A surefire way to stress relieve steel is to continually pound on it with a hammer. A snap cap softens that blow on the firing pin. You decide.
 
Snap caps work great for dry fire practice on something like a Winchester 94, because you can just keep thumb cocking the hammer for repeated dry fires. No way to do that, that I can see, with the FAL, though. Seems to me you'd have to keep ejecting it and then loading it again into the mag and chambering it again for each dry fire. Don't like putting plastic or aluminum through my weapon's action so often, because bits of plastic and aluminum strip off and get into the works. How do you all do dry fire drills with your FALs, if at all? Give me the step by step details. Don't military trainers instruct frequent dry fire drills? Mauser 98 type actions can be dry fired till kingdom come, and no appreciable harm is done to their firing pins or hammers. Are FAL components inherently more prone to damage than those of a Mauser 98.
 
Certainly you need snap caps. Because those battle rifles are WAY too delicate for dry firing.

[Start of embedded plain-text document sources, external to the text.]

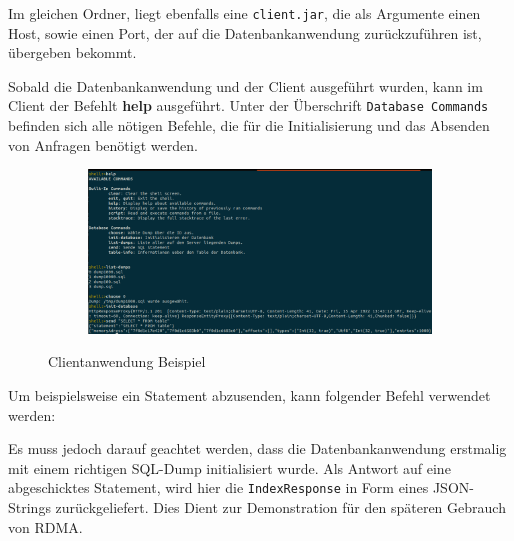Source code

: Im gleichen Ordner, liegt ebenfalls eine \texttt{client.jar}, die als Argumente einen Host, sowie einen Port, der auf die Datenbankanwendung zurückzuführen ist, übergeben bekommt.

\begin{center}
\end{center}

Sobald die Datenbankanwendung und der Client ausgeführt wurden, kann im Client der Befehlt \textbf{help} ausgeführt. Unter der Überschrift \texttt{Database Commands} befinden sich alle nötigen Befehle, die für die Initialisierung und das Absenden von Anfragen benötigt werden.

\begin{figure}[h]
  \centering
  \begin{subfigure}[b]{1.0\textwidth}
    \includegraphics[width=1.0\linewidth]{img/client}
  \end{subfigure}
  \caption{Clientanwendung Beispiel}
  \label{graf_9}
\end{figure}


Um beispielsweise ein Statement abzusenden, kann folgender Befehl verwendet werden:

\begin{center}
\end{center}

Es muss jedoch darauf geachtet werden, dass die Datenbankanwendung erstmalig mit einem richtigen SQL-Dump initialisiert wurde. Als Antwort auf eine abgeschicktes Statement, wird hier die \texttt{IndexResponse} in Form eines JSON-Strings zurückgeliefert. Dies Dient zur Demonstration für den späteren Gebrauch von RDMA.



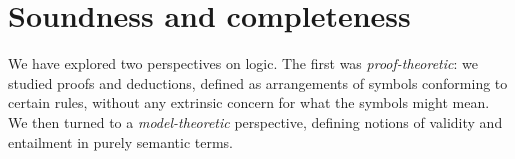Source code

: 



\section{Soundness and completeness}\label{sec:prop-completeness}







We have explored two perspectives on logic.
The first was \textit{proof-theoretic}:
we studied proofs and deductions,
defined as arrangements of symbols conforming to certain rules,
without any extrinsic concern for what the symbols might mean.
We then turned to a \textit{model-theoretic} perspective,
defining notions of validity and entailment in purely semantic terms.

For heavens sake...ITS A BATTLE RIFLE not some woosey benchrest queen. Dry fire the heck out of it.
 
iamkris...you better not let the snap-cap manufacturers hear you say that...they might send ninja's to your house...

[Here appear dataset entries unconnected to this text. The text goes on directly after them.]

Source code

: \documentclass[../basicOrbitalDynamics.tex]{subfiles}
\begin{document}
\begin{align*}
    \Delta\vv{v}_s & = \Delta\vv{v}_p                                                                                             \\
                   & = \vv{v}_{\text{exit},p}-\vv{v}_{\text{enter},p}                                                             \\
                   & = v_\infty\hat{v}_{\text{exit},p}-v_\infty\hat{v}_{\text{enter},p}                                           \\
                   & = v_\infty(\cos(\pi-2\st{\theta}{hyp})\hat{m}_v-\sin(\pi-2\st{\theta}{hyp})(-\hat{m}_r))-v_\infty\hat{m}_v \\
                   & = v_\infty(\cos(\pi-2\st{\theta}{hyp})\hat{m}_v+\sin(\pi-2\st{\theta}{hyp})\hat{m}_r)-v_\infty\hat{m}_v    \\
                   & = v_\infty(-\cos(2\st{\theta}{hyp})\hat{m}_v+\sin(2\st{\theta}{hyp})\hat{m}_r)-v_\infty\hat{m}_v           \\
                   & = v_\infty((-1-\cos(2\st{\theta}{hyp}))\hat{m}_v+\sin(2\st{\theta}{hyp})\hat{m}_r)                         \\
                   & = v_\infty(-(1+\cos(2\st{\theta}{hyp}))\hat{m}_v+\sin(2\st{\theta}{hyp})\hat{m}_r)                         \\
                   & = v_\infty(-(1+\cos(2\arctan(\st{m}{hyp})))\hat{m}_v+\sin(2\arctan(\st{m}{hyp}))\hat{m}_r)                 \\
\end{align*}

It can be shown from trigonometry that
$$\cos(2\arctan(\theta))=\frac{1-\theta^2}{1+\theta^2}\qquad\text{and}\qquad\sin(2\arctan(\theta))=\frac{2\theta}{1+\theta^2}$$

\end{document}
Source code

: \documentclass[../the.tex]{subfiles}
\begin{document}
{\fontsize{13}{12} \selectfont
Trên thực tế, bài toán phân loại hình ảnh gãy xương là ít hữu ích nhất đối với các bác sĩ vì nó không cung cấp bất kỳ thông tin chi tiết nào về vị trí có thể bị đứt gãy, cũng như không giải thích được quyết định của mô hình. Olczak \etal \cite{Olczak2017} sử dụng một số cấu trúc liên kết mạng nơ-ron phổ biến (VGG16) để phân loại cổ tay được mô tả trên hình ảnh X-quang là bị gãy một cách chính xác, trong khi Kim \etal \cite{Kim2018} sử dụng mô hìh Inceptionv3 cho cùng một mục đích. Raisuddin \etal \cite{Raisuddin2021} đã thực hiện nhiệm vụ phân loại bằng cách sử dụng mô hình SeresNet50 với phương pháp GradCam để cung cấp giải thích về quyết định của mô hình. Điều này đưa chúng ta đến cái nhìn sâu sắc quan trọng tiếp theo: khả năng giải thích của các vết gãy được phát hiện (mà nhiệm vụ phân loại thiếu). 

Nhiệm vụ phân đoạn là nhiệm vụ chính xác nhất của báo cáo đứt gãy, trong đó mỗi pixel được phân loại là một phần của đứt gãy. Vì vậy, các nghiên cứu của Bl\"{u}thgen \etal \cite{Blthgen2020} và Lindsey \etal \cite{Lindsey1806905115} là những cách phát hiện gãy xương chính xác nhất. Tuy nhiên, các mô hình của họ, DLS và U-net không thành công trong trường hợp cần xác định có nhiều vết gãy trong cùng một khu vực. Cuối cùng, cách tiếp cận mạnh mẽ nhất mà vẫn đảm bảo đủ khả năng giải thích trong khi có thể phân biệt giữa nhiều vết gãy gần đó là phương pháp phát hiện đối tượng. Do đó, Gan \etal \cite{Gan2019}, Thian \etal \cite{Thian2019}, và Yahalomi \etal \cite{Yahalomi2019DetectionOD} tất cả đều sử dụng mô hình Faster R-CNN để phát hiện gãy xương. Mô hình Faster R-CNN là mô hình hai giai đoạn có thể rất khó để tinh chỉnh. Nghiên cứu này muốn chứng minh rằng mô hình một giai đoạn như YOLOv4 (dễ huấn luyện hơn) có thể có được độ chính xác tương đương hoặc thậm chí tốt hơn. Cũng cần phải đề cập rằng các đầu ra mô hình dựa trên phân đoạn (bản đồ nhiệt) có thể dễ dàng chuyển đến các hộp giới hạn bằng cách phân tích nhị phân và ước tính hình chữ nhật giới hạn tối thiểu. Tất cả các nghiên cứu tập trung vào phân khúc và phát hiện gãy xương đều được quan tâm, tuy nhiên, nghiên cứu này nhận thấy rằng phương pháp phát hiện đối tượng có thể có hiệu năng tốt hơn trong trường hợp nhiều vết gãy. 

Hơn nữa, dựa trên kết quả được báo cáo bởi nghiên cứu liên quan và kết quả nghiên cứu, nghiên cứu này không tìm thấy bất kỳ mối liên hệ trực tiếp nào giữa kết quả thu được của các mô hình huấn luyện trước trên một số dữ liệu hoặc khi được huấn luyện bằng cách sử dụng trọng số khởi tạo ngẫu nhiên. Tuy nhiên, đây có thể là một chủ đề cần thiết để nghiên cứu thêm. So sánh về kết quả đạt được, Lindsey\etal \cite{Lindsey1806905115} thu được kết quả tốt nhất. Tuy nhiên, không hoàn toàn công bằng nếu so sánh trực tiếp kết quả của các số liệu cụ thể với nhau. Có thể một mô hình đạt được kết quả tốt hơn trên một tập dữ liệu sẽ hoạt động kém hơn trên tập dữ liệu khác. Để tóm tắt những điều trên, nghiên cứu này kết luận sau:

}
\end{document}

and tell me...has your sister ever been bitten by a moose? ;)


D
 
The FAL is indeed a battle rifle and may be dryfired extensively without harm. It was my service rifle in the Canadian Army back in the early '60s, and we dry-fired a LOT.

The only caution flag I'd raise, is that one should NOT dryfire an FAL if the bolt carrier group is not in the rifle to stop the hammer's fall. In such a case, the hammer strikes the front edge of its receiver slot with enough force that it could either batter the slot, or maybe even become fatigued sufficiently to break off at the impact point, which is just above the axis of the hammer pin. There's a lot of energy being concentrated on a very small part of the hammer when it impacts the receiver.
 
BruceB said:
The FAL is indeed a battle rifle and may be dryfired extensively without harm. It was my service rifle in the Canadian Army back in the early '60s, and we dry-fired a LOT.

The only caution flag I'd raise, is that one should NOT dryfire an FAL if the bolt carrier group is not in the rifle to stop the hammer's fall. In such a case, the hammer strikes the front edge of its receiver slot with enough force that it could either batter the slot, or maybe even become fatigued sufficiently to break off at the impact point, which is just above the axis of the hammer pin. There's a lot of energy being concentrated on a very small part of the hammer when it impacts the receiver.
Thanks Bruce. That's what I figured, but it is good to finally hear it from someone with extensive first hand experience on the subject. Did you ever hear of an armorer fixing an FAL and stating that the reason for the needed repair was too much dry firing practice? Thanks.